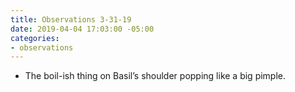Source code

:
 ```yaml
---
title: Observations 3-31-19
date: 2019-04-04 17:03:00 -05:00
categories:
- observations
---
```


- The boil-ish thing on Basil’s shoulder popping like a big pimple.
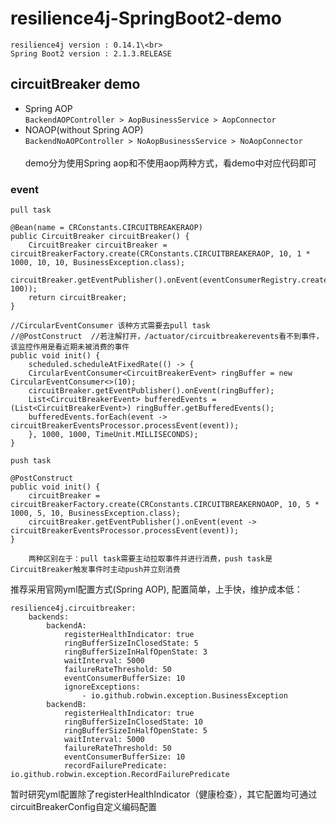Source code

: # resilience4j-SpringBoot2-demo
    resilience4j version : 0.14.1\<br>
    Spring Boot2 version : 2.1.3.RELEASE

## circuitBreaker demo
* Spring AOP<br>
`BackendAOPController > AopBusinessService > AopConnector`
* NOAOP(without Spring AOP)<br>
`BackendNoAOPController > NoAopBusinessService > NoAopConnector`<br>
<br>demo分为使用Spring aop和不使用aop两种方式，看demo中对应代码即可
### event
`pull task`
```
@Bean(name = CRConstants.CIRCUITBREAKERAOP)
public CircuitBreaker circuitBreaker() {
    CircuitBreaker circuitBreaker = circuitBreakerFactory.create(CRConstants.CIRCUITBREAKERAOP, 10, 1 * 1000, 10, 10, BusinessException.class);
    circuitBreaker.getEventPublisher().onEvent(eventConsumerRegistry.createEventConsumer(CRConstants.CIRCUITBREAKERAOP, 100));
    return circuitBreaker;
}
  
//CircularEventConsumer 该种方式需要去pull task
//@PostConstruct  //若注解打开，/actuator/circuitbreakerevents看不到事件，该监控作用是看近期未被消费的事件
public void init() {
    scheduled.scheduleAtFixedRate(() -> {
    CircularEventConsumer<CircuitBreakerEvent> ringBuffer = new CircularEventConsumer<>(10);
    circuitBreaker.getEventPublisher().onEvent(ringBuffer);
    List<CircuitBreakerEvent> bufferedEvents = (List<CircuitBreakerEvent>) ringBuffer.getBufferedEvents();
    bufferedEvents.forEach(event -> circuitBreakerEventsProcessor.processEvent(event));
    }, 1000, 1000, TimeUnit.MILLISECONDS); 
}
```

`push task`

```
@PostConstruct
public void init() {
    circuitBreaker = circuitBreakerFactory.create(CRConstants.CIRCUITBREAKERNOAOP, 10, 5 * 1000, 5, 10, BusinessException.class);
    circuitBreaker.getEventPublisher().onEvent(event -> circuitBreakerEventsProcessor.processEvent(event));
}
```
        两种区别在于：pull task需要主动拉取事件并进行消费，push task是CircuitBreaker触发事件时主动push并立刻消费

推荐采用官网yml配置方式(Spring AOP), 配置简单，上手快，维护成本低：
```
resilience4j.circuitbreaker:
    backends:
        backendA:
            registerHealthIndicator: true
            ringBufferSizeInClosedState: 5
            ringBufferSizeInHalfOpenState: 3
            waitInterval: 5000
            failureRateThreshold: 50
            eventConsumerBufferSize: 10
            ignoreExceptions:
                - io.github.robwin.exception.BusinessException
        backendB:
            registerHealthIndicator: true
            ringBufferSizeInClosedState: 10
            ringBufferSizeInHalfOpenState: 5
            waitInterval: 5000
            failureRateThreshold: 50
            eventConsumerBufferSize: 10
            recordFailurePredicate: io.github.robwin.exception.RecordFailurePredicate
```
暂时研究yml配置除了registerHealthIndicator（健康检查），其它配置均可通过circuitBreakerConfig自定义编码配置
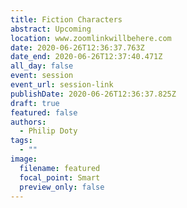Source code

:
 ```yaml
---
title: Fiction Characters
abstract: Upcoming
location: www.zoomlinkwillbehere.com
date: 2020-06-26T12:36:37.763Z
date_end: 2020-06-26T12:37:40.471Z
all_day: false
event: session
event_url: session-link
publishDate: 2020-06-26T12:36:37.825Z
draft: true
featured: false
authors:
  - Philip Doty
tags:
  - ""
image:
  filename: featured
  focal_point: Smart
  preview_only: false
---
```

◆ ◆ ◆

Select all lines with the word "version" from the entries above.

Task response:
    resilience4j version : 0.14.1\<br>
    Spring Boot2 version : 2.1.3.RELEASE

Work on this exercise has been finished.